Talking About Metadata and Application Profiles
Authors: DCMI Application Profile Interest Group.
Date: June 9, 2022
Documents in this project
- DCTAP Primer
- DCTAP Elements
- DCTAP Cookbook
- Framework for Talking About Metadata and Application Profiles (This document)
Introduction
It is hard to talk about application profiles because they are two degrees of abstraction removed from reality. Application profiles are about metadata. Metadata, in turn, is about things in the world that are being described.
The many technologies used for metadata today describe themselves in terms that may sound superficially similar while being based on subtly different concepts. Consider the many meanings of "class" or "type" or of our favorite: "schema" (see "How to confuse yourself and everyone else" below).
This style guide presents the terminology we used in designing the DC Tabular Application Profiles model [DCTAP]. Every term here is used with multiple meanings elsewhere, but following this pattern consistently can help avoid (or at least resolve) potential confusion.
This terminology largely follows the Resource Description Framework (RDF) because RDF is the most widely recognized language for "graph metadata"—a modern approach to metadata that favors the ability to link or combine data from different sources on the basis of a generically interoperable model [RDF Primer]. Most metadata in the world is not natively expressed in RDF but can, in principle, be converted into RDF for the purpose of interoperability. Expression in RDF requires clarity about the things being described and their characteristics. The modeling discipline required by RDF makes for well-designed, interoperable metadata, and thus provides a good foundation for DC TAP.
Orwell's rule 6 applies: "break any of these rules sooner than say anything outright barbarous".
The things being described
Entities exist in the real or imaginary world, they may be material, digital or purely conceptual. RDF calls them resources.
Entities have characteristics and relationships to other entities.
Entities may be grouped by shared characteristic or relationship, or by enumeration into types or classes of entity.
In RDF, entities and types of entity are identified with IRIs.
The metadata
Metadata instances describe entities. In the case of a conceptual enitity, the metadata may act as a definition. Metadata instances are composed of statements.
A statement in a metadata instance asserts a value for a single characteristic of a single entity or one relationship between it and another entity.

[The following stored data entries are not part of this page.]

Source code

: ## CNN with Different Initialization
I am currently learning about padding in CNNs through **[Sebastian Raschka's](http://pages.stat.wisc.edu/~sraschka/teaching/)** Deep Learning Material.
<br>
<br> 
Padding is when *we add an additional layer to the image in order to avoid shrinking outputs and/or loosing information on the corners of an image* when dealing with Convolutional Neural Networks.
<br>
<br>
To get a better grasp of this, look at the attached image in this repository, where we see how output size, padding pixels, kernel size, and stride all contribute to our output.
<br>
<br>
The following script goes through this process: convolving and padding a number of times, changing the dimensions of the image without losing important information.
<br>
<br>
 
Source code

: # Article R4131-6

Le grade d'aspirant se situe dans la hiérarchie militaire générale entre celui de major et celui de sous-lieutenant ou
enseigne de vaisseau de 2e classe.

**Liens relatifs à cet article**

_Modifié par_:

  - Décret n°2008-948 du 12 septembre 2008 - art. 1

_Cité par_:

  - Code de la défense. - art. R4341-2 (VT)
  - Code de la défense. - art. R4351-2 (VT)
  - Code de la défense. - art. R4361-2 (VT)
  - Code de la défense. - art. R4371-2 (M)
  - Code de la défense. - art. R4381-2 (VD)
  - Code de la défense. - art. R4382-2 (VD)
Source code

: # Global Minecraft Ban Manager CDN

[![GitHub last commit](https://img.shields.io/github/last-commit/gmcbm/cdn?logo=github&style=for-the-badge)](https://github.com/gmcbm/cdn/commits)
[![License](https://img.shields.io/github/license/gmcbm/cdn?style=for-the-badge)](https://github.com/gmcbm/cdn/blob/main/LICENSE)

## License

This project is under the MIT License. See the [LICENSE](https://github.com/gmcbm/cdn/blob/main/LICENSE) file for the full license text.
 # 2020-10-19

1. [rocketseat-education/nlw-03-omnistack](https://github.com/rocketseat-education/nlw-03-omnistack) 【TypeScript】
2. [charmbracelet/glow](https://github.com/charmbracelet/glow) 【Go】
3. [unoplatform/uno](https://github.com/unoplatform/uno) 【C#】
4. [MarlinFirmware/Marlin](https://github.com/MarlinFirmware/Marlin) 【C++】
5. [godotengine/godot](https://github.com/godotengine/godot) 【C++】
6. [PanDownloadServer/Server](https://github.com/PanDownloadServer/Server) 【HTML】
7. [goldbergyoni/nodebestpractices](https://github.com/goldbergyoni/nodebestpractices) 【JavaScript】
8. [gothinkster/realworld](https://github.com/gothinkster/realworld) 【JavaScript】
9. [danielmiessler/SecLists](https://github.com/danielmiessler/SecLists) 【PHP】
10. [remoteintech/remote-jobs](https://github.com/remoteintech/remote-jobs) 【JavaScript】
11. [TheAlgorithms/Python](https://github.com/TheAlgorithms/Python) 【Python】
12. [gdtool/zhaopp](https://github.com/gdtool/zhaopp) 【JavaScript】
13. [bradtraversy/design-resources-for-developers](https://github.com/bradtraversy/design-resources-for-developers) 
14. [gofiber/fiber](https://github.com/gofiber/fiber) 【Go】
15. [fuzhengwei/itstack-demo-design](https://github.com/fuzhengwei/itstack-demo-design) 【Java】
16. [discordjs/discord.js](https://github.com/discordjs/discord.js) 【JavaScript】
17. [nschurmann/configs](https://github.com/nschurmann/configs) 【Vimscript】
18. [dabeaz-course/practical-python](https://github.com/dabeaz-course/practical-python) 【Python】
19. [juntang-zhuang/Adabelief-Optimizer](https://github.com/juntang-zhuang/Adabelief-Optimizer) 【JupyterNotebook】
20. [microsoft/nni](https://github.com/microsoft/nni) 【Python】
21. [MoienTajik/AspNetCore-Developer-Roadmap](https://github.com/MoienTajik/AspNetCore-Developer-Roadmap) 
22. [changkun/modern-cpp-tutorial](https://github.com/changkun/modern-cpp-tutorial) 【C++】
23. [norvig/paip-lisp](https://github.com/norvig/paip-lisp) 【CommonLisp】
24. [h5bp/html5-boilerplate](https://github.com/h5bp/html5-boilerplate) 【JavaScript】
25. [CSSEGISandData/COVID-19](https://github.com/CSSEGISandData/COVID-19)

In RDF, as in natural languages, a statement has a subject, a predicate and an object.
The subject, is an identifier for the entity being described.
The predicate is an identifier for the characteristic or relationship in the statement.
The object is a description of the characteristic or an identifier for the related entity.
An object in one statement may be the subject or object of other statements, so that RDF metadata may be visualized as a network or graph of nodes connected by predicates. The connecting predicates are often called edges.
An arrangement of nodes and edges forms a shape.
Other metadata frameworks have elements, or attributes and values, or key-value pairs. For example XML and JSON are hierarchical tree-like structures. XML documents are structured as nested elements, which may have attributes.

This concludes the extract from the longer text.